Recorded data
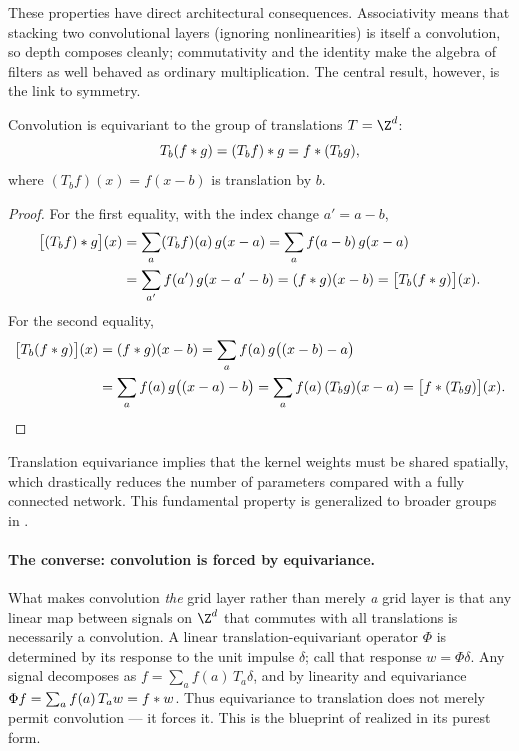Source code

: These properties have direct architectural consequences. Associativity means
that stacking two convolutional layers (ignoring nonlinearities) is itself a
convolution, so depth composes cleanly; commutativity and the identity make the
algebra of filters as well behaved as ordinary multiplication. The central
result, however, is the link to symmetry.

\begin{theorem}
\label{thm:grids:equivariance}
Convolution is equivariant to the group of translations $T = \Z^d$:
\[
  T_b(f \conv g) = (T_b f) \conv g = f \conv (T_b g),
\]
where $(T_b f)(x) = f(x-b)$ is translation by $b$.
\end{theorem}

\begin{proof}
For the first equality, with the index change $a' = a - b$,
\begin{align}
\big[(T_b f) \conv g\big](x)
  &= \sum_a (T_b f)(a)\, g(x - a) = \sum_a f(a - b)\, g(x - a) \nonumber \\
  &= \sum_{a'} f(a')\, g(x - a' - b) = (f \conv g)(x - b)
   = \big[T_b(f \conv g)\big](x).
\end{align}
For the second equality,
\begin{align}
\big[T_b(f \conv g)\big](x)
  &= (f \conv g)(x - b) = \sum_a f(a)\, g\big((x - b) - a\big) \nonumber \\
  &= \sum_a f(a)\, g\big((x - a) - b\big) = \sum_a f(a)\,(T_b g)(x - a)
   = \big[f \conv (T_b g)\big](x).
\end{align}
\end{proof}

Translation equivariance implies that the kernel weights must be shared
spatially, which drastically reduces the number of parameters compared with a
fully connected network. This fundamental property is generalized to broader
groups in .

\paragraph{The converse: convolution is forced by equivariance.}
What makes convolution \emph{the} grid layer rather than merely \emph{a} grid
layer is that any linear map between signals on $\Z^d$ that commutes with all
translations is necessarily a convolution. A linear translation-equivariant
operator $\Phi$ is determined by its response to the unit impulse $\delta$; call
that response $w = \Phi\delta$. Any signal decomposes as
$f = \sum_a f(a)\, T_a \delta$, and by linearity and equivariance
$\Phi f = \sum_a f(a)\, T_a w = f \conv w$. Thus equivariance to translation does
not merely permit convolution --- it forces it. This is the blueprint of
 realized in its purest form.

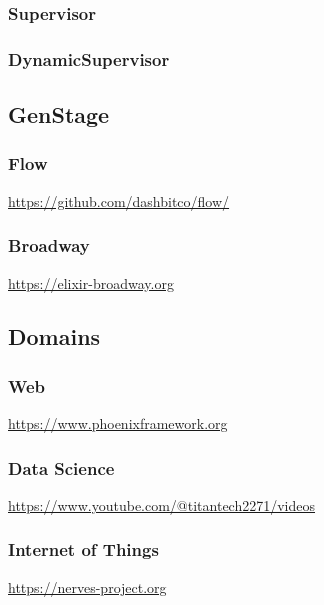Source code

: {\subsubsection{Supervisor}
\subsubsection{DynamicSupervisor}

\subsection{GenStage}
\subsubsection{Flow}

\url{https://github.com/dashbitco/flow/}

\subsubsection{Broadway}

\url{https://elixir-broadway.org}

\subsection{Domains}

\subsubsection{Web}

\url{https://www.phoenixframework.org}



\subsubsection{Data Science}

\url{https://www.youtube.com/@titantech2271/videos}

\subsubsection{Internet of Things}

\url{https://nerves-project.org}

}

**Exercise brief**
Both the line containing "translations is necessarily" and the last line of the records above belong in the exact copy, along with every line between them; pictures do not.

**Result of the task**
translations is necessarily a convolution. A linear translation-equivariant
operator $\Phi$ is determined by its response to the unit impulse $\delta$; call
that response $w = \Phi\delta$. Any signal decomposes as
$f = \sum_a f(a)\, T_a \delta$, and by linearity and equivariance
$\Phi f = \sum_a f(a)\, T_a w = f \conv w$. Thus equivariance to translation does
not merely permit convolution --- it forces it. This is the blueprint of
 realized in its purest form.

Source code

: {\subsubsection{Supervisor}
\subsubsection{DynamicSupervisor}

\subsection{GenStage}
\subsubsection{Flow}

\url{https://github.com/dashbitco/flow/}

\subsubsection{Broadway}

\url{https://elixir-broadway.org}

\subsection{Domains}

\subsubsection{Web}

\url{https://www.phoenixframework.org}



\subsubsection{Data Science}

\url{https://www.youtube.com/@titantech2271/videos}

\subsubsection{Internet of Things}

\url{https://nerves-project.org}

}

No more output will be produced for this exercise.